**Task requirements**
Please, could you print all the lines below exactly, leaving out the pictures?

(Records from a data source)
····················

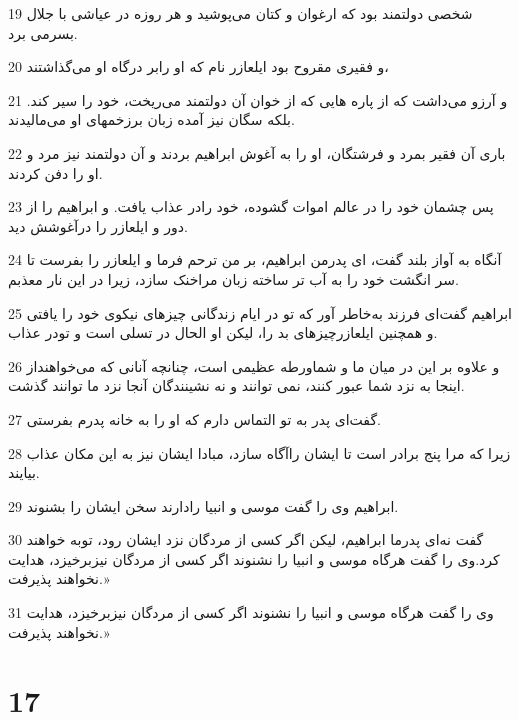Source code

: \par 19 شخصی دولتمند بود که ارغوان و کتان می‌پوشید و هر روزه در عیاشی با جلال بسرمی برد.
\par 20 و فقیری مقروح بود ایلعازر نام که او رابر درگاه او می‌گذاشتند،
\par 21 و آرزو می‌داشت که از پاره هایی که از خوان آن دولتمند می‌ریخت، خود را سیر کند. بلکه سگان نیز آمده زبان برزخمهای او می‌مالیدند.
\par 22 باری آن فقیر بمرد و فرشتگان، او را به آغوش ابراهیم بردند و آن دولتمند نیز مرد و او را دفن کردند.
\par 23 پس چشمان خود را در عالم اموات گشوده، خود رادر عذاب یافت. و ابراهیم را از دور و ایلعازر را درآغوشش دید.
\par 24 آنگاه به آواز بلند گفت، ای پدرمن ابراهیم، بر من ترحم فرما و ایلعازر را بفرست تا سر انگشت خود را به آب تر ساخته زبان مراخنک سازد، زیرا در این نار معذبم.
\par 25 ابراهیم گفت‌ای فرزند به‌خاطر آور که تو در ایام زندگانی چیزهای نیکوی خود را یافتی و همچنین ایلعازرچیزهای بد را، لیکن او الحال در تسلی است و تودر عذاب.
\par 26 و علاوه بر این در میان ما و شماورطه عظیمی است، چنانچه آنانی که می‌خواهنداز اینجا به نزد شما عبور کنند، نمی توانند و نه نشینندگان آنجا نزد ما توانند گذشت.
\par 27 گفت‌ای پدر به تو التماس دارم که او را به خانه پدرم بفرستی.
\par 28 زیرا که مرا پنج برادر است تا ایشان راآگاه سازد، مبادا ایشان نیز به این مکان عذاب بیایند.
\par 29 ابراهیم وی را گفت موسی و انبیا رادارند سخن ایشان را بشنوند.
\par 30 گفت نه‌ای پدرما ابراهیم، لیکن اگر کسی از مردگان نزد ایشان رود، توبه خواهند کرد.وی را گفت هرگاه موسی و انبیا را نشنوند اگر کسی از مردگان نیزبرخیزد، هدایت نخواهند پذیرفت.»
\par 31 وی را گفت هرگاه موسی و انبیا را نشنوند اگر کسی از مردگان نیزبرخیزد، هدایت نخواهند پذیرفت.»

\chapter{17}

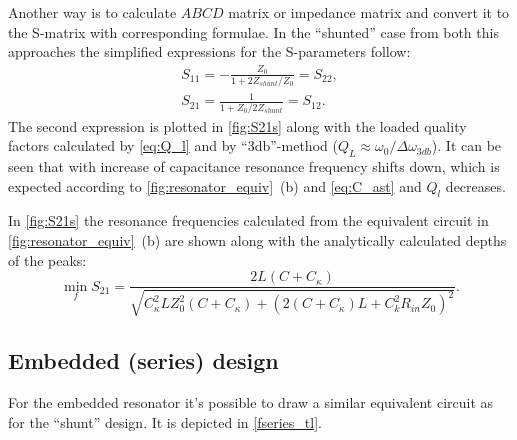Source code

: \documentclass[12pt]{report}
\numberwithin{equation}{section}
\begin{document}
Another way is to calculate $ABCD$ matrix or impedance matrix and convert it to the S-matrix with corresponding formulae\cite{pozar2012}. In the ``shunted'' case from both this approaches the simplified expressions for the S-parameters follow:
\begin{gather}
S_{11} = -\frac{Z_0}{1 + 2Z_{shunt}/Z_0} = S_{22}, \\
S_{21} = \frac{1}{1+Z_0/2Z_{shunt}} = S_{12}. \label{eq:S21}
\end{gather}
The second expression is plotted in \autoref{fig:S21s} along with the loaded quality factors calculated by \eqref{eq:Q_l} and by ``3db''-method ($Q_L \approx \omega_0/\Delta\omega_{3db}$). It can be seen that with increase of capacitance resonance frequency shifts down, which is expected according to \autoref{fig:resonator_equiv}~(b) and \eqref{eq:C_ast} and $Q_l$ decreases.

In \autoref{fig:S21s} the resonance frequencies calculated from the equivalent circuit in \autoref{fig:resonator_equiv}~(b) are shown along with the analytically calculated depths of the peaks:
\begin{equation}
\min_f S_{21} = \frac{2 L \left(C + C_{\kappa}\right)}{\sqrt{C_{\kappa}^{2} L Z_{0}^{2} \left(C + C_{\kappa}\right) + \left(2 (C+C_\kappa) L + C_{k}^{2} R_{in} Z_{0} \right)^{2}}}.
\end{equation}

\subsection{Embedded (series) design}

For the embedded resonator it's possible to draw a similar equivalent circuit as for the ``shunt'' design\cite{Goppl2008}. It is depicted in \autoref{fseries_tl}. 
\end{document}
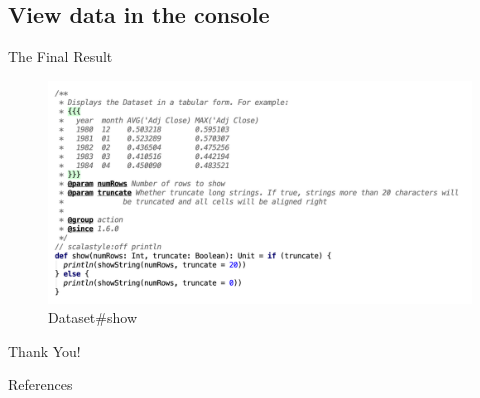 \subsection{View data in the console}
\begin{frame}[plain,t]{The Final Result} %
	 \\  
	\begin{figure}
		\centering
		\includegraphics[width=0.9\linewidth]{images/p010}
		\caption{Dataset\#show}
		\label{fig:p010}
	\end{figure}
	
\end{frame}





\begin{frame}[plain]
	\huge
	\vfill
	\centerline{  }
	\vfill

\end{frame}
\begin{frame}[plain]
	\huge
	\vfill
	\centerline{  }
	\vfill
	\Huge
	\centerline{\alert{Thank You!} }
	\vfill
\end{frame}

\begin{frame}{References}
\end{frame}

····················

**Exercise response**
Source code

: \par 19 شخصی دولتمند بود که ارغوان و کتان می‌پوشید و هر روزه در عیاشی با جلال بسرمی برد.
\par 20 و فقیری مقروح بود ایلعازر نام که او رابر درگاه او می‌گذاشتند،
\par 21 و آرزو می‌داشت که از پاره هایی که از خوان آن دولتمند می‌ریخت، خود را سیر کند. بلکه سگان نیز آمده زبان برزخمهای او می‌مالیدند.
\par 22 باری آن فقیر بمرد و فرشتگان، او را به آغوش ابراهیم بردند و آن دولتمند نیز مرد و او را دفن کردند.
\par 23 پس چشمان خود را در عالم اموات گشوده، خود رادر عذاب یافت. و ابراهیم را از دور و ایلعازر را درآغوشش دید.
\par 24 آنگاه به آواز بلند گفت، ای پدرمن ابراهیم، بر من ترحم فرما و ایلعازر را بفرست تا سر انگشت خود را به آب تر ساخته زبان مراخنک سازد، زیرا در این نار معذبم.
\par 25 ابراهیم گفت‌ای فرزند به‌خاطر آور که تو در ایام زندگانی چیزهای نیکوی خود را یافتی و همچنین ایلعازرچیزهای بد را، لیکن او الحال در تسلی است و تودر عذاب.
\par 26 و علاوه بر این در میان ما و شماورطه عظیمی است، چنانچه آنانی که می‌خواهنداز اینجا به نزد شما عبور کنند، نمی توانند و نه نشینندگان آنجا نزد ما توانند گذشت.
\par 27 گفت‌ای پدر به تو التماس دارم که او را به خانه پدرم بفرستی.
\par 28 زیرا که مرا پنج برادر است تا ایشان راآگاه سازد، مبادا ایشان نیز به این مکان عذاب بیایند.
\par 29 ابراهیم وی را گفت موسی و انبیا رادارند سخن ایشان را بشنوند.
\par 30 گفت نه‌ای پدرما ابراهیم، لیکن اگر کسی از مردگان نزد ایشان رود، توبه خواهند کرد.وی را گفت هرگاه موسی و انبیا را نشنوند اگر کسی از مردگان نیزبرخیزد، هدایت نخواهند پذیرفت.»
\par 31 وی را گفت هرگاه موسی و انبیا را نشنوند اگر کسی از مردگان نیزبرخیزد، هدایت نخواهند پذیرفت.»

\chapter{17}

Source code

: \documentclass[12pt]{report}
\numberwithin{equation}{section}
\begin{document}
Another way is to calculate $ABCD$ matrix or impedance matrix and convert it to the S-matrix with corresponding formulae\cite{pozar2012}. In the ``shunted'' case from both this approaches the simplified expressions for the S-parameters follow:
\begin{gather}
S_{11} = -\frac{Z_0}{1 + 2Z_{shunt}/Z_0} = S_{22}, \\
S_{21} = \frac{1}{1+Z_0/2Z_{shunt}} = S_{12}. \label{eq:S21}
\end{gather}
The second expression is plotted in \autoref{fig:S21s} along with the loaded quality factors calculated by \eqref{eq:Q_l} and by ``3db''-method ($Q_L \approx \omega_0/\Delta\omega_{3db}$). It can be seen that with increase of capacitance resonance frequency shifts down, which is expected according to \autoref{fig:resonator_equiv}~(b) and \eqref{eq:C_ast} and $Q_l$ decreases.

In \autoref{fig:S21s} the resonance frequencies calculated from the equivalent circuit in \autoref{fig:resonator_equiv}~(b) are shown along with the analytically calculated depths of the peaks:
\begin{equation}
\min_f S_{21} = \frac{2 L \left(C + C_{\kappa}\right)}{\sqrt{C_{\kappa}^{2} L Z_{0}^{2} \left(C + C_{\kappa}\right) + \left(2 (C+C_\kappa) L + C_{k}^{2} R_{in} Z_{0} \right)^{2}}}.
\end{equation}

\subsection{Embedded (series) design}

For the embedded resonator it's possible to draw a similar equivalent circuit as for the ``shunt'' design\cite{Goppl2008}. It is depicted in \autoref{fseries_tl}. 
\end{document}
 \subsection{View data in the console}
\begin{frame}[plain,t]{The Final Result} %
	 \\  
	\begin{figure}
		\centering
		\includegraphics[width=0.9\linewidth]{images/p010}
		\caption{Dataset\#show}
		\label{fig:p010}
	\end{figure}
	
\end{frame}





\begin{frame}[plain]
	\huge
	\vfill
	\centerline{  }
	\vfill

\end{frame}
\begin{frame}[plain]
	\huge
	\vfill
	\centerline{  }
	\vfill
	\Huge
	\centerline{\alert{Thank You!} }
	\vfill
\end{frame}

\begin{frame}{References}
\end{frame}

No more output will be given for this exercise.